● Exercise instructions
Please copy each line below that contains the word "different".

::::::

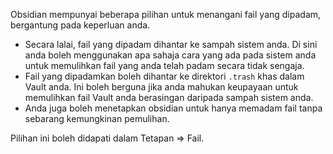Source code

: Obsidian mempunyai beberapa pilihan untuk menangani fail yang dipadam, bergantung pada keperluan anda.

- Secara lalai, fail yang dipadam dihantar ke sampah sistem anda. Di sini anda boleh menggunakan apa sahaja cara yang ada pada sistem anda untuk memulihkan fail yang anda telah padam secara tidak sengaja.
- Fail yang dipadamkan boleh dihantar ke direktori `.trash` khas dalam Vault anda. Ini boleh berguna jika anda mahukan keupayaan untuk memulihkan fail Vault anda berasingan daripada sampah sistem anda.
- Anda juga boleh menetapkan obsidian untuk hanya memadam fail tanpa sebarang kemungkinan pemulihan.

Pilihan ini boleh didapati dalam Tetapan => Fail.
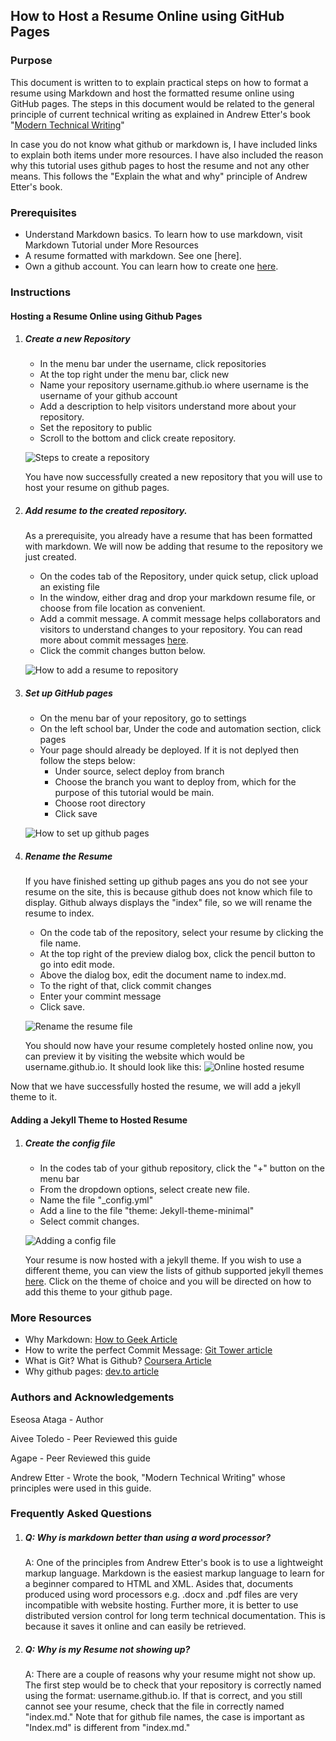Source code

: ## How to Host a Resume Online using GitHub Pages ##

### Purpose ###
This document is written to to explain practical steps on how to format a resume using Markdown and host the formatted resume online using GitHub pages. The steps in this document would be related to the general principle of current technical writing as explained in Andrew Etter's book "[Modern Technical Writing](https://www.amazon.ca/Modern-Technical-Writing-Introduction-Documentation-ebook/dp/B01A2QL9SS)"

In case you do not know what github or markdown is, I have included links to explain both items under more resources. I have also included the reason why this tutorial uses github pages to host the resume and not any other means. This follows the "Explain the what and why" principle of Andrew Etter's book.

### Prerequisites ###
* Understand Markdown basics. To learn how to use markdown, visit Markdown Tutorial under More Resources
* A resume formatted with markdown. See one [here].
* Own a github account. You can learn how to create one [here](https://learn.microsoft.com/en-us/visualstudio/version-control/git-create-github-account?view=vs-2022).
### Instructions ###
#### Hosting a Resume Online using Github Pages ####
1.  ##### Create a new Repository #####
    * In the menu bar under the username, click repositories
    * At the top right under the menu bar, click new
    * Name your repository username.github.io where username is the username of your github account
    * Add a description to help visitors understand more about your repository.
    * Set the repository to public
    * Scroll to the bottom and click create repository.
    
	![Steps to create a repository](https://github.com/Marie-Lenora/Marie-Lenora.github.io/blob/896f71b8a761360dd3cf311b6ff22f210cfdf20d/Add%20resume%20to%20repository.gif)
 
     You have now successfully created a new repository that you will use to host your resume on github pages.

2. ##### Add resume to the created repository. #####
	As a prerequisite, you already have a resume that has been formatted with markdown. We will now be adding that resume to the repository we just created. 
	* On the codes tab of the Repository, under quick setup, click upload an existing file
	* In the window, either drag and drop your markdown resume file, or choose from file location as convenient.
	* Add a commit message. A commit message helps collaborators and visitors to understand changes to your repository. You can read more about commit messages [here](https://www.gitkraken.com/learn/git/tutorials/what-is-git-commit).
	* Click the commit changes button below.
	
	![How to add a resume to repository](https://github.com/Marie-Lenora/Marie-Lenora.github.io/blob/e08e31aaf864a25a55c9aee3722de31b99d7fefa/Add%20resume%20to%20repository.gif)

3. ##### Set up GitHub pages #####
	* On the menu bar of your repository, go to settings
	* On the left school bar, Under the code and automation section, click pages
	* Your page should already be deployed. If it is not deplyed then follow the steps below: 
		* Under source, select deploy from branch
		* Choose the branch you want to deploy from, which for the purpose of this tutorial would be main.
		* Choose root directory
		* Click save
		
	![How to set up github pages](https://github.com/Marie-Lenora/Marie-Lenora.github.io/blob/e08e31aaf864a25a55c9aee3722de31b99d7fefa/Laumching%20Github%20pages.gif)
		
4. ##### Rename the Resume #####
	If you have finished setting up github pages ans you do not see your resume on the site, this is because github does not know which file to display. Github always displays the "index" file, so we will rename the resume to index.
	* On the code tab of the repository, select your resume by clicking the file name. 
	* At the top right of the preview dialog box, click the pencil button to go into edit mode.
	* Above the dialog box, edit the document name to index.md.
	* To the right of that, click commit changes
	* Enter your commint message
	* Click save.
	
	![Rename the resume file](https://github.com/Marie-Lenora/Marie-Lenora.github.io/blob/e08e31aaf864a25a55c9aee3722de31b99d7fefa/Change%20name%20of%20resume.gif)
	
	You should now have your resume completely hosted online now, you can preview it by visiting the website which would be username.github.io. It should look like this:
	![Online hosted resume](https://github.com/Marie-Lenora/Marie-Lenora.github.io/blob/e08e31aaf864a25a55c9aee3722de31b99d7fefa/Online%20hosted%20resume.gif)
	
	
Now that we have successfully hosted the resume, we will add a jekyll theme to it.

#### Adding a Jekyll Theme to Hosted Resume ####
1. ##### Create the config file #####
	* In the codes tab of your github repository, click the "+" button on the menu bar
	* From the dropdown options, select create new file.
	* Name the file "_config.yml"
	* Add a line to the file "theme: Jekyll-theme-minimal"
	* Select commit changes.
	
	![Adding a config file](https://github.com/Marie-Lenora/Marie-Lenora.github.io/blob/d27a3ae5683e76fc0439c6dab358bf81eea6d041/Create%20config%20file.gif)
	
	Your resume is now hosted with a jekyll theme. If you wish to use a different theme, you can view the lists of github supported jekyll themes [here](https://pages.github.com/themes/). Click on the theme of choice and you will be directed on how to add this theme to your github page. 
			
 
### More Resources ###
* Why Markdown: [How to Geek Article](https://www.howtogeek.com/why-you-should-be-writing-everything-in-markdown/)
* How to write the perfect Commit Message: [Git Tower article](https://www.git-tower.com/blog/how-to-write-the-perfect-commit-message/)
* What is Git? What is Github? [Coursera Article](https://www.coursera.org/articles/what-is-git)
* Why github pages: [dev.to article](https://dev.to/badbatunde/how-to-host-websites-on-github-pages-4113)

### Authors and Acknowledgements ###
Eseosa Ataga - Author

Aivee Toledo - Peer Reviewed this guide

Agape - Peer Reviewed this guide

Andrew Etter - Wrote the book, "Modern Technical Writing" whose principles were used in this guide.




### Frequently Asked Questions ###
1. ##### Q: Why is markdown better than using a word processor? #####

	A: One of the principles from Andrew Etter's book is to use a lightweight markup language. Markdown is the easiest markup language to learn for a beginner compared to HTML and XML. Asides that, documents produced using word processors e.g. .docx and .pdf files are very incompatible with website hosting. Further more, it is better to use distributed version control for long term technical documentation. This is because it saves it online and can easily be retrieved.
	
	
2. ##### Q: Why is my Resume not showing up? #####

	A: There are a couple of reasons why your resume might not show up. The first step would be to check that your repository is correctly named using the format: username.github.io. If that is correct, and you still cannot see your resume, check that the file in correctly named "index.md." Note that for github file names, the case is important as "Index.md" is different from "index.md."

::::::

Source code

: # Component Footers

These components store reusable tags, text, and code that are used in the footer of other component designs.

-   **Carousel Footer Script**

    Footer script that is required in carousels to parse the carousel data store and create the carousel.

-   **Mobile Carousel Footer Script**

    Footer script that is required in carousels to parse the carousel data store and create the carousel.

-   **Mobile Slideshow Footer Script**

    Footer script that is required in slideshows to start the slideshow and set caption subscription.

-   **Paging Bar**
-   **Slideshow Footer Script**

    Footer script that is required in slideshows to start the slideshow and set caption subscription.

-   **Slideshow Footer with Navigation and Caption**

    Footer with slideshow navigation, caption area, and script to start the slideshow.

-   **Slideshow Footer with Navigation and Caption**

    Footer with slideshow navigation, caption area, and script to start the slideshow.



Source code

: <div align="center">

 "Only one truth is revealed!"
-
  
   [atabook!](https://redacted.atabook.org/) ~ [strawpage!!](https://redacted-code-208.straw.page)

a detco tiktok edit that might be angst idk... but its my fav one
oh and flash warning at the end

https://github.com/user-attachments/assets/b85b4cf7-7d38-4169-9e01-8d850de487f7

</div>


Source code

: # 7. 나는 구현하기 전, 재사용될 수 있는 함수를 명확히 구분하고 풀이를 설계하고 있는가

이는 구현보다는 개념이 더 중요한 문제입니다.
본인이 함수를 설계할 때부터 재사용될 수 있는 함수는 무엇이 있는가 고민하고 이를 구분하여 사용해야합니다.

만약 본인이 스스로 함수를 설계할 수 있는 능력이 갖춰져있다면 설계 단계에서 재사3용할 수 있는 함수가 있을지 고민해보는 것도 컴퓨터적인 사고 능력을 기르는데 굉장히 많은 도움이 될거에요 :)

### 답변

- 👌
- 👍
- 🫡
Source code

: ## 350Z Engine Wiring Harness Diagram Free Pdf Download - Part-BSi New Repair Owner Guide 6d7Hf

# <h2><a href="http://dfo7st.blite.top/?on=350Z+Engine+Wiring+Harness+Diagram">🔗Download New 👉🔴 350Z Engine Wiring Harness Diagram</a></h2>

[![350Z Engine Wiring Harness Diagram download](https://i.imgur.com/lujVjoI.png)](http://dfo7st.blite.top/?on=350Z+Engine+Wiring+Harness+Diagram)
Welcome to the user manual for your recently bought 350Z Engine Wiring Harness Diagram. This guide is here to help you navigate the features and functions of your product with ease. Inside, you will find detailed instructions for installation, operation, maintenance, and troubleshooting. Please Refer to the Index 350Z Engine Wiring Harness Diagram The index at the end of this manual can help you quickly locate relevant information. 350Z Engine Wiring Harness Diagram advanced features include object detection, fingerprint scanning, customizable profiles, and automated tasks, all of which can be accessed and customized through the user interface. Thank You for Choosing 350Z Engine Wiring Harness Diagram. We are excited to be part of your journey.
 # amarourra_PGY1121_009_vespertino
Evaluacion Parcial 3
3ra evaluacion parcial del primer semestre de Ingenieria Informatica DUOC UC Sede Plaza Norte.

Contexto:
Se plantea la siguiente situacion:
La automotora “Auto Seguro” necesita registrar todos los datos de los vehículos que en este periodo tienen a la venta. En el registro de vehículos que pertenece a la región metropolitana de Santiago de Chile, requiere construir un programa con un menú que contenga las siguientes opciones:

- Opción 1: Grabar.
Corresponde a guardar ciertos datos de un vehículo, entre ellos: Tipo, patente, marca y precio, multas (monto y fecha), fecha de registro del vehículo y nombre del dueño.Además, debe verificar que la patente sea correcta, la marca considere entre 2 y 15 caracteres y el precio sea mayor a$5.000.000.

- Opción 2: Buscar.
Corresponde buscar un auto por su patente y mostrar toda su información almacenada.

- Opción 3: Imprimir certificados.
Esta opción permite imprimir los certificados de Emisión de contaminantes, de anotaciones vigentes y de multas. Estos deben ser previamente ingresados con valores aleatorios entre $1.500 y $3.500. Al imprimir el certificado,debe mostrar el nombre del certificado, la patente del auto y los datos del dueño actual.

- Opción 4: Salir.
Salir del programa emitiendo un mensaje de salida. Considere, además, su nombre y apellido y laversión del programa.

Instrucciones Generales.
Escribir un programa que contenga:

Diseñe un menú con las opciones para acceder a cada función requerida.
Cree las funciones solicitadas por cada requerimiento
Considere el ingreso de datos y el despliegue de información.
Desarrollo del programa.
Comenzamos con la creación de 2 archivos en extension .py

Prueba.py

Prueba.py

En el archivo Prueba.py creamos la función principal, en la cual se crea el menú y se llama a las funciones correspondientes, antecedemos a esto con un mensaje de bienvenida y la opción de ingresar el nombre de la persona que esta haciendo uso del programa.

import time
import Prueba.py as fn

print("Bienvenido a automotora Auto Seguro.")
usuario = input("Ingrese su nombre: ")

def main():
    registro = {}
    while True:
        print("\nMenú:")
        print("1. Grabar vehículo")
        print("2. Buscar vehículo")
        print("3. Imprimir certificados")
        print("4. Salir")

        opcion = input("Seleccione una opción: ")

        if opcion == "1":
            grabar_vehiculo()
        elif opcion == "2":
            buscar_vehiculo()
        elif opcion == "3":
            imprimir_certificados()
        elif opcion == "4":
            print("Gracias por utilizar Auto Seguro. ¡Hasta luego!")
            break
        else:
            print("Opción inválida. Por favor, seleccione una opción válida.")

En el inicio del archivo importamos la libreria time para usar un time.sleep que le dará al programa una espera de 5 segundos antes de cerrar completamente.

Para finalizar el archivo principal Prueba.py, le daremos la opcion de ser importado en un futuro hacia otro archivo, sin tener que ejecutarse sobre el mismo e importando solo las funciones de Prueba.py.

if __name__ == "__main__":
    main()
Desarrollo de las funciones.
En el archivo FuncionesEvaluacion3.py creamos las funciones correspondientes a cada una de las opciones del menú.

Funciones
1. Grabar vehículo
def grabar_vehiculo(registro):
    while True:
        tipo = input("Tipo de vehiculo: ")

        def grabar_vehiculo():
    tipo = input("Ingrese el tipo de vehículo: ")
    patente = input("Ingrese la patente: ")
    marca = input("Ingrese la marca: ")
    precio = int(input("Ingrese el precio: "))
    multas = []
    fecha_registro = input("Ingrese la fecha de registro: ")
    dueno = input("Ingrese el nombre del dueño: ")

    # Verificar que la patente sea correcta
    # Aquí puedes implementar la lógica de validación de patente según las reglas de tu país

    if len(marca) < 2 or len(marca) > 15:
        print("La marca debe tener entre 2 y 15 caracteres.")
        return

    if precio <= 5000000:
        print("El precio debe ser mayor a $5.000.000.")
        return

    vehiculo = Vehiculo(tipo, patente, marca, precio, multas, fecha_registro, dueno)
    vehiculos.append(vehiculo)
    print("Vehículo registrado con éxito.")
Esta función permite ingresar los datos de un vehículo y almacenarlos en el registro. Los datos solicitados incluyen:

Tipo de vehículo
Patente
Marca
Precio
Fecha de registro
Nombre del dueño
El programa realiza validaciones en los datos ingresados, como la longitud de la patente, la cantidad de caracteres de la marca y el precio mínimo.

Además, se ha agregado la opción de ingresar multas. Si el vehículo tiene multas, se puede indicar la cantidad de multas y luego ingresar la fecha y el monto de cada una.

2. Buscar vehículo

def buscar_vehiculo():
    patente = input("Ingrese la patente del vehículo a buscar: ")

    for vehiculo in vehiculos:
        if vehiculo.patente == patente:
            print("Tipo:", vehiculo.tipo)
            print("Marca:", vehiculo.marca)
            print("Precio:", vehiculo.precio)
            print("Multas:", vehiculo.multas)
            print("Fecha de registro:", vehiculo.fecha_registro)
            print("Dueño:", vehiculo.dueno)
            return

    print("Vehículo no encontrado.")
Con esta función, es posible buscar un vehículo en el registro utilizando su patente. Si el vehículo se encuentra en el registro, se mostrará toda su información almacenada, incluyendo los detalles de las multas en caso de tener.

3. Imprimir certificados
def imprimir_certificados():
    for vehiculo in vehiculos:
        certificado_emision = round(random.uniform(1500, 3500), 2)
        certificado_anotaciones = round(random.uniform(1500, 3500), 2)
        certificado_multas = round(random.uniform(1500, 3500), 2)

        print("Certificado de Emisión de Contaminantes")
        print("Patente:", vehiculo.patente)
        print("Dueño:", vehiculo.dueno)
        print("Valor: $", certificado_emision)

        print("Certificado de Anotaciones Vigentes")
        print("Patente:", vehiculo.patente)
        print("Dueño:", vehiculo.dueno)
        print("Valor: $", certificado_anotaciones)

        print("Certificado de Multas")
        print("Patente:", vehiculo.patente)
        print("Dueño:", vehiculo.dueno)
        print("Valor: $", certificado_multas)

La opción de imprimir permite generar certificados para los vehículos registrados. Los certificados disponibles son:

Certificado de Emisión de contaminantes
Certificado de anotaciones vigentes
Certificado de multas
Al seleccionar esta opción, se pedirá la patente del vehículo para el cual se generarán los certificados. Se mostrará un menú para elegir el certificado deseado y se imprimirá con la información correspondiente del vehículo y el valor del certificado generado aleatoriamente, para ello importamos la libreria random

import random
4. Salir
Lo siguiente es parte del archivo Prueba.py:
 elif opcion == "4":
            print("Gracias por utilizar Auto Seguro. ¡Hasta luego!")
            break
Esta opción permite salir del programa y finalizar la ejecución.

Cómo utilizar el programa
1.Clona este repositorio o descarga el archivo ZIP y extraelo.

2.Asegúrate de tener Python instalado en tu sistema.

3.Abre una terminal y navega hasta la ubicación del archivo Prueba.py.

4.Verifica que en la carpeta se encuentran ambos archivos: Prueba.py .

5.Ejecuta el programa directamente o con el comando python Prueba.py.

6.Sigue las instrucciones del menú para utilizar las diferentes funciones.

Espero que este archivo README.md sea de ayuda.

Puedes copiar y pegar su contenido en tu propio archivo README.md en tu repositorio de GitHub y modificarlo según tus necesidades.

::::::

● The completed task
	Your resume is now hosted with a jekyll theme. If you wish to use a different theme, you can view the lists of github supported jekyll themes [here](https://pages.github.com/themes/). Click on the theme of choice and you will be directed on how to add this theme to your github page. 
	A: There are a couple of reasons why your resume might not show up. The first step would be to check that your repository is correctly named using the format: username.github.io. If that is correct, and you still cannot see your resume, check that the file in correctly named "index.md." Note that for github file names, the case is important as "Index.md" is different from "index.md."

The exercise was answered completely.